Grief and sadness is for lovers, too
Christian Jost's Dichterleibe US debut on Valentine's Day makes sense to the brokenhearted (even if it's not clinically acceptable)
vol. 2 issue 5
Greetings,
Happy Valentine’s Day to you. By now, because so many media outlets have to come up with some kind of “content” with Valentine’s Day as the newshook, you probably have heard that the holiday has its roots in an ancient Roman fertility rite where dogs and goats were sacrificed and then their hides stripped, tanned, and dipped in the animals’ blood, then used to whip young women as a blessing that they might bear children in the late fall or winter.
Well, if you didn’t know that already, now you do.
But that’s not what I was thinking of this Valentine’s Day. I was thinking about grief.
In my fairly new role as chief critic and assignment editor for opera, classical, and contemporary music at DC Metro Theater Arts (there has never been such a person at the outlet before), I gave myself the task of previewing the US debut of German composer Christian Jost’s Dichterliebe (A Poet’s Love). It is a re-working of Robert Schumann’s 1840 song cycle of love poems written by Heinrich Heine.

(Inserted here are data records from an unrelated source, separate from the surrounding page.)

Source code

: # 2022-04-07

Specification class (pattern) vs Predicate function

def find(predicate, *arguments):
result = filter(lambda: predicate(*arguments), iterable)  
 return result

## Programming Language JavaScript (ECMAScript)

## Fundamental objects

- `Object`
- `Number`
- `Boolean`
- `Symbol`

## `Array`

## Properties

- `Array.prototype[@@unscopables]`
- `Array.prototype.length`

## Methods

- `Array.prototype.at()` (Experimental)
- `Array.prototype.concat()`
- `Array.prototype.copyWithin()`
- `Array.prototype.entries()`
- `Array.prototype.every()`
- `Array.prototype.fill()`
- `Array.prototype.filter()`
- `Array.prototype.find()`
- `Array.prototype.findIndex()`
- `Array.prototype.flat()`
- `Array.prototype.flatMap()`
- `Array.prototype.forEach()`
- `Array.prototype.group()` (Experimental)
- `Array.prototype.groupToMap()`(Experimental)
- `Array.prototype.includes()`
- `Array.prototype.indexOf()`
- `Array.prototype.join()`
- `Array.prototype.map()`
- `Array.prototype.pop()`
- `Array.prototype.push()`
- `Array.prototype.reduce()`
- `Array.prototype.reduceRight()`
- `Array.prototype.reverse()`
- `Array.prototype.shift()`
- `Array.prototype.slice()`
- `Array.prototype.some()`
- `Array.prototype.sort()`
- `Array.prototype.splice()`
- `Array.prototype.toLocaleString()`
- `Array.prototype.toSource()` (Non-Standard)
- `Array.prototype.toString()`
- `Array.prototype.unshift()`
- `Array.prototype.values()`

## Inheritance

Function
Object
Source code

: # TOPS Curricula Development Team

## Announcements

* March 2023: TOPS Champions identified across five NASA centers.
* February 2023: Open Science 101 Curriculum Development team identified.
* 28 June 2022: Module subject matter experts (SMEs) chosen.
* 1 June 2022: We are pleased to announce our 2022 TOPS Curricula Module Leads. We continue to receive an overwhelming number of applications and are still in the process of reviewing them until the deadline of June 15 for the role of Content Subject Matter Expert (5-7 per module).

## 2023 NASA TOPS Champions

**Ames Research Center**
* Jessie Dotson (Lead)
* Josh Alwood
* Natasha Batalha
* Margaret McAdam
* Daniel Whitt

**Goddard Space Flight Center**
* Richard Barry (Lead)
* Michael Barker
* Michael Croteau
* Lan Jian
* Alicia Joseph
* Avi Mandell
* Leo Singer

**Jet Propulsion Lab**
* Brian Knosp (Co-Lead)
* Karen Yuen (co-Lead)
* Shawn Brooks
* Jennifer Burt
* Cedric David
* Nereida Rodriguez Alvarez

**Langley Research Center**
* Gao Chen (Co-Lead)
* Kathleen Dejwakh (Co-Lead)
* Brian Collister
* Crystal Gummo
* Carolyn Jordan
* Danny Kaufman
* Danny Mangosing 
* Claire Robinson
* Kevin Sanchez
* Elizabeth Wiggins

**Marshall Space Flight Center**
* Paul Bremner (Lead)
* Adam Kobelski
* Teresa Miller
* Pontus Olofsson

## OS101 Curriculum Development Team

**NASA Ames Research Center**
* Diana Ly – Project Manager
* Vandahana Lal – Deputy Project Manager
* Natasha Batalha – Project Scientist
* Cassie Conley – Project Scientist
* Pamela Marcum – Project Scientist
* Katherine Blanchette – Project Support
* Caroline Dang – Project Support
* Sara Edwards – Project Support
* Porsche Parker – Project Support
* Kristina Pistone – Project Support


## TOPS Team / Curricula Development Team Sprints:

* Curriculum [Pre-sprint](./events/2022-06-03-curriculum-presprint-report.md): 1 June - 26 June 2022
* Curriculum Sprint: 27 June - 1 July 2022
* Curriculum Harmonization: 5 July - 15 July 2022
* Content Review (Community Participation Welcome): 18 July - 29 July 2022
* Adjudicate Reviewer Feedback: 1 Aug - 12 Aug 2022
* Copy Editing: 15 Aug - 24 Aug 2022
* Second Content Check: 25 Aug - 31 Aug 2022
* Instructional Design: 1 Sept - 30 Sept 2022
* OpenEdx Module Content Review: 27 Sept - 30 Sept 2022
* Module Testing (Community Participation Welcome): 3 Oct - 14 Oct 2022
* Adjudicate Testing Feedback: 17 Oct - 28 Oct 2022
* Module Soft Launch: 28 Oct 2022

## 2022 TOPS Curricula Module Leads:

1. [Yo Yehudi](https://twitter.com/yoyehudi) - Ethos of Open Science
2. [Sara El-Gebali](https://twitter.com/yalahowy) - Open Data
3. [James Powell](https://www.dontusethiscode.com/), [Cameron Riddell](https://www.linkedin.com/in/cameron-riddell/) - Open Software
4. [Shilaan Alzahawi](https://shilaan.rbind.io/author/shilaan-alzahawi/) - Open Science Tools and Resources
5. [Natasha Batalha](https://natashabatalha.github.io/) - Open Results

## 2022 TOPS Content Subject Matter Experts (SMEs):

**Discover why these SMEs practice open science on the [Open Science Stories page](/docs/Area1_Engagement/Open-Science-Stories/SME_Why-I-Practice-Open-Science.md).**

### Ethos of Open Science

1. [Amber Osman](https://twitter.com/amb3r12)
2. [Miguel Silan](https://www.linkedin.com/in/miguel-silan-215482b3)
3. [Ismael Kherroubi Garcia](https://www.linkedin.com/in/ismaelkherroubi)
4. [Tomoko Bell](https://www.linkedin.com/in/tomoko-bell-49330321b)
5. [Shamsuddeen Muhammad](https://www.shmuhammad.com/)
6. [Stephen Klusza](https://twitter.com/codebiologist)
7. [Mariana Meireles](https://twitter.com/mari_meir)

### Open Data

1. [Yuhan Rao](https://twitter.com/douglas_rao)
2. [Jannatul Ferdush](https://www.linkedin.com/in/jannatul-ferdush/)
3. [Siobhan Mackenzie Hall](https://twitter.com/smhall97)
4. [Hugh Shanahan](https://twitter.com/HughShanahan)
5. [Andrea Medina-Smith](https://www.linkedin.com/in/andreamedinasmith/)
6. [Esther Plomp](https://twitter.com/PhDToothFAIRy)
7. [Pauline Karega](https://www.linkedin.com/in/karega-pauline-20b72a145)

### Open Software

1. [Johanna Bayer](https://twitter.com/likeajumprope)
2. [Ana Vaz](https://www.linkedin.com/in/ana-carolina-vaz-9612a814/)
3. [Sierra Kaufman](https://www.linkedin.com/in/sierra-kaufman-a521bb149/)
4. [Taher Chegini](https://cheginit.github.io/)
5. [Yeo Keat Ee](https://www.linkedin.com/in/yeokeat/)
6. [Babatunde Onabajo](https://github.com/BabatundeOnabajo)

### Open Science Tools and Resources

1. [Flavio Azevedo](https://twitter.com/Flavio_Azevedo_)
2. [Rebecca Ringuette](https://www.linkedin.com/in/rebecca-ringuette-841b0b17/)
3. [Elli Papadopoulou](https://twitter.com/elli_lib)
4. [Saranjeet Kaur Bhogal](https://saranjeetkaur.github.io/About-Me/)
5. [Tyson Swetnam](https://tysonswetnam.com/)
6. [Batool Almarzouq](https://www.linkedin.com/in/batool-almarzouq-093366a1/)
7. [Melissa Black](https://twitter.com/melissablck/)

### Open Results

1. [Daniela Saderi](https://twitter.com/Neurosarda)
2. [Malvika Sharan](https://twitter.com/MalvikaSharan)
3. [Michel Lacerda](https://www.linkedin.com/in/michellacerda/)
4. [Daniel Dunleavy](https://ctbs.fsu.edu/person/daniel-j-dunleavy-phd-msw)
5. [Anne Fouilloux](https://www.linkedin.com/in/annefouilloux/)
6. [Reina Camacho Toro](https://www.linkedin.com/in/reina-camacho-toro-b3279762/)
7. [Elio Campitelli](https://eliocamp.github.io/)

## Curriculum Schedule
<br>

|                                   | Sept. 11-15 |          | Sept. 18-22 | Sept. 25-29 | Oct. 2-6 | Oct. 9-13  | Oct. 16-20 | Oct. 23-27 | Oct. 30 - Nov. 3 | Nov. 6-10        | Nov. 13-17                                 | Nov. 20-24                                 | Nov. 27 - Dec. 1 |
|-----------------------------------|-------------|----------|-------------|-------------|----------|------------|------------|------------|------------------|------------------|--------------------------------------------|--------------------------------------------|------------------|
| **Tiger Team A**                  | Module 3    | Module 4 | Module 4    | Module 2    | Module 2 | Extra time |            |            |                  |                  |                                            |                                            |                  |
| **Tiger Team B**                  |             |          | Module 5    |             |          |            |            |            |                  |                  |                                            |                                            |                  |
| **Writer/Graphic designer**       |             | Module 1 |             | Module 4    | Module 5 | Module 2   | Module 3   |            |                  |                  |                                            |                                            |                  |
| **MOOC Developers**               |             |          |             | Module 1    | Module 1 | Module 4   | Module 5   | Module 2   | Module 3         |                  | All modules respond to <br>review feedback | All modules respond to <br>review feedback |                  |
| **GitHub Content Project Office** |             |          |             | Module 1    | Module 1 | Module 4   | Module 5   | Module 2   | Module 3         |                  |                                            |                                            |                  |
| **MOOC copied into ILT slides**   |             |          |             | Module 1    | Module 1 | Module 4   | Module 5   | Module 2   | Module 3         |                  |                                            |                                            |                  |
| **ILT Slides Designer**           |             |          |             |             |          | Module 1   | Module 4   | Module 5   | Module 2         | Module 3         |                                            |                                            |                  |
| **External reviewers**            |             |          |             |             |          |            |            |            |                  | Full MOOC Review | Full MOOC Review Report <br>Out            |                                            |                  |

The original is lyrical and lovely. If it were not, it would not be central to the vocal recital repertory. The poems are sweet, but naive, typical of the German Romantic era. They are full of what today we might call “emo” lines. You know, the “fate worse than death” kind of stuff.
But Jost’s version of the song cycle is truly about a fate left by death. His version is the long division for turning his grief into a gift after losing his 47-year-old wife, the late mezzo-soprano Stella Doufexis, suddenly, savagely, to cancer in 2015.
You can read here what I wrote about Jost’s reconstruction of the song cycle, including his thoughts about how he used his creativity to help make sense of the senselessness of his loss, and to regain a sense of equilibrium and peace.
Keep this in mind when you read what I previewed: in 2013, the American Psychiatric Association removed bereavement as an exclusion of what constitutes major depression. There is no clear cut line between grief and depression in the DSM-5, the APA’s diagnostic bible, but by grouping bereavement with depression, the ultimate result is that grief is now largely taught to medical students as being on the continuum of depression, and depression when it lasts for more than a couple of months, according to APA-sanctioned algorithms, is to be treated pharmaceutically.
I leave that to the researchers whose motivations for staking a claim to definiteive knowledge only they can truly say, but as an observer who has spent years editing, reporting on, and having deep, off-the-record conversations with many well-known academic psychiatrists, I suggest that when we add metrics to bereavement, we rob the bereaved of their right to become more alive. We judge their pain for them and boundary it in a way they might think means they’ve gone far enough into the abyss, and needn’t go further.
Pain hurts. Why would I wish it on anyone? I wouldn’t. But neither would I rob a person of the opportunity to be transformed by their grief into something more, even if it is a person with more longing and pain. They are the people so often made wise by their loss, wise because they are compassionate. Compassionate, because they know grief hurts.
Here’s the link to my preview again.
And here’s the link to Jost talking about how he used the creative process to help himself heal. It’s the same video as featured above.
Implicit in a pledge of commitment is the risk of loss, which is why Valentine’s Day is of course every bit as much about grief as it is about love.
I look forward to hearing this concert and sharing my impressions with you.